Summary judgment is appropriate when there is no genuine issue of material fact and the moving party is entitled to judgment as a matter of law. Fed.R.Civ.P. 56(a). A genuine issue of material fact exists whenever “there is sufficient evidence favoring the nonmoving party for a jury to return a verdict for that party.” Anderson v. Liberty Lobby, Inc., 477 U.S. 242, 249 (1986). In deciding whether a genuine issue of material fact exists, the court accepts the non-movant's evidence as true and draw all inferences in her favor. Id. at 255.

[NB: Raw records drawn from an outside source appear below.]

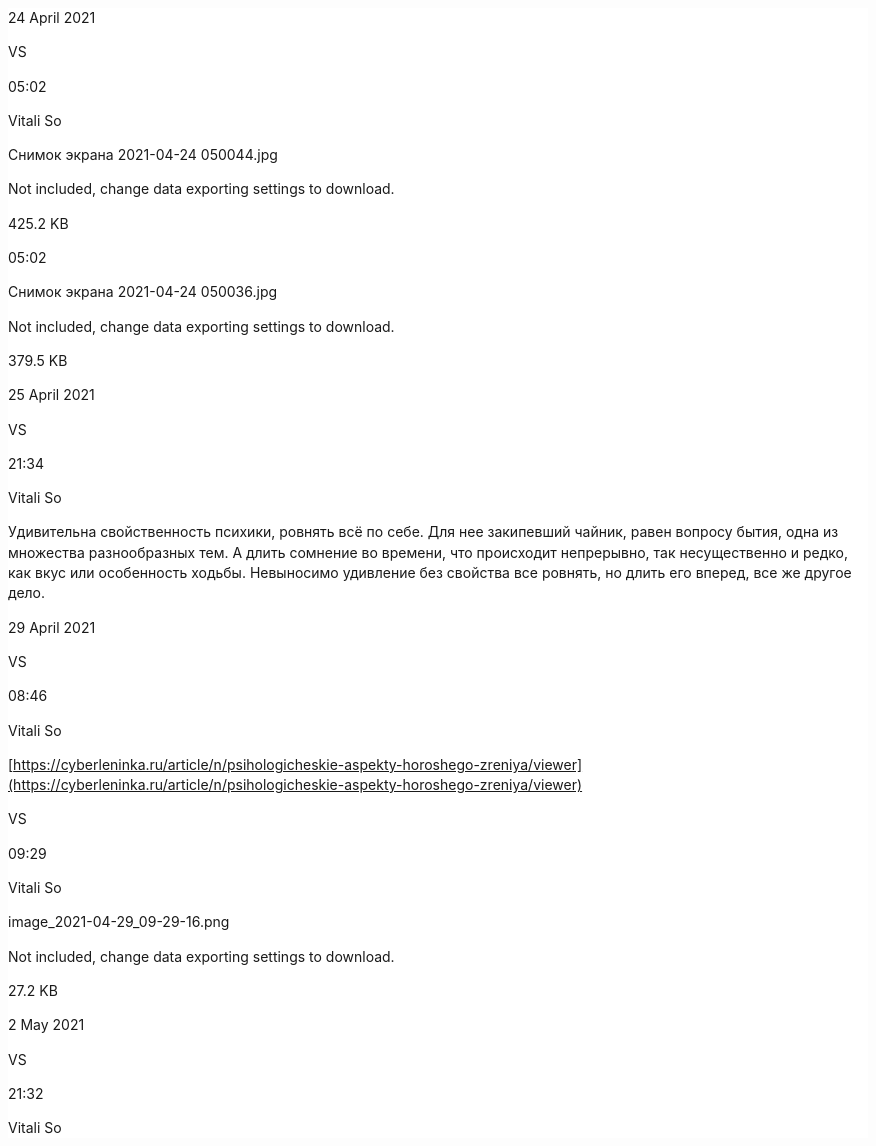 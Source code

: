 24 April 2021

VS

05:02

Vitali So

Снимок экрана 2021-04-24 050044.jpg

Not included, change data exporting settings to download.

425.2 KB

05:02

Снимок экрана 2021-04-24 050036.jpg

Not included, change data exporting settings to download.

379.5 KB

25 April 2021

VS

21:34

Vitali So

Удивительна свойственность психики, ровнять всё по себе. Для нее закипевший чайник, равен вопросу бытия, одна из множества разнообразных тем. А длить сомнение во времени, что происходит непрерывно, так несущественно и редко, как вкус или особенность ходьбы. Невыносимо удивление без свойства все ровнять, но длить его вперед, все же другое дело.

29 April 2021

VS

08:46

Vitali So

[https://cyberleninka.ru/article/n/psihologicheskie-aspekty-horoshego-zreniya/viewer](https://cyberleninka.ru/article/n/psihologicheskie-aspekty-horoshego-zreniya/viewer)

VS

09:29

Vitali So

image_2021-04-29_09-29-16.png

Not included, change data exporting settings to download.

27.2 KB

2 May 2021

VS

21:32

Vitali So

Sunshine Retirement moved for summary judgment on all counts contending that:
(1) Ms. Bowens can't prove race discrimination because she wasn't constructively discharged, so there's no actionable adverse action. Sunshine Retirement contends that Ms. Bowens deposition testimony shows that she didn't feel unsafe at work after the incidents on February 7, didn't experience any other “untoward” conduct by Mr. Brinkman or anyone else during that time, and resigned voluntarily because she didn't think Sunshine Retirement acted quickly enough on her complaints about Mr. Brinkman's use of racial slurs on February 7, and hasn't shown that her working conditions “became so intolerable that a reasonable person under similar circumstances would have felt compelled to resign.” Cooper-Schut v. Visteon Automotive Systems, No. IP-01-899-C-B/G, 2003 WL 1702261, at *11 (S.D. Ind. Mar. 31, 2003).
“[A]bsent extraordinary conditions, ” the employee is expected to “remain on the job while seeking redress.” Grube v. Lau, 257 F.3d 723, 727 (7th Cir. 2001);
(2) Ms. Bowens hasn't presented any comparator evidence;
(3) Without a constructive discharge, Ms. Bowens can't prove retaliation because she can't show a causal link between any protected activity and an adverse action, and micro-managing or “extra scrutiny and criticism, without something more substantive, do not add up to an adverse employment action.” Johnson v. Chao, No. 1:03-CV-1106-JDT-TAB, 2005 WL 4889213, at *8 (S.D. Ind. Aug. 23, 2005); see also Hayden v. Heart Center of Hendricks County, No. IP00-1187-C-B/S, 2001 WL 1089528, at *9 (S.D. Ind. Sep. 13, 2001) (manager criticizing work “cannot support a constructive discharge claim” nor will it “support an inference of adverse employment action”); Johnson v. South Bend Comm. School Corp., No. 3:17-CV-825-PPS, 2021 WL 1812721, at *6 (N.D. Ind. May 6, 2021) (criticism did not “alter[] [plaintiff's] working conditions);
(4) Even if Ms. Bowens could make a prima facie showing of discrimination, she can't prove pretext - can't prove Sunshine Retirement lied about any decisions affecting her employment.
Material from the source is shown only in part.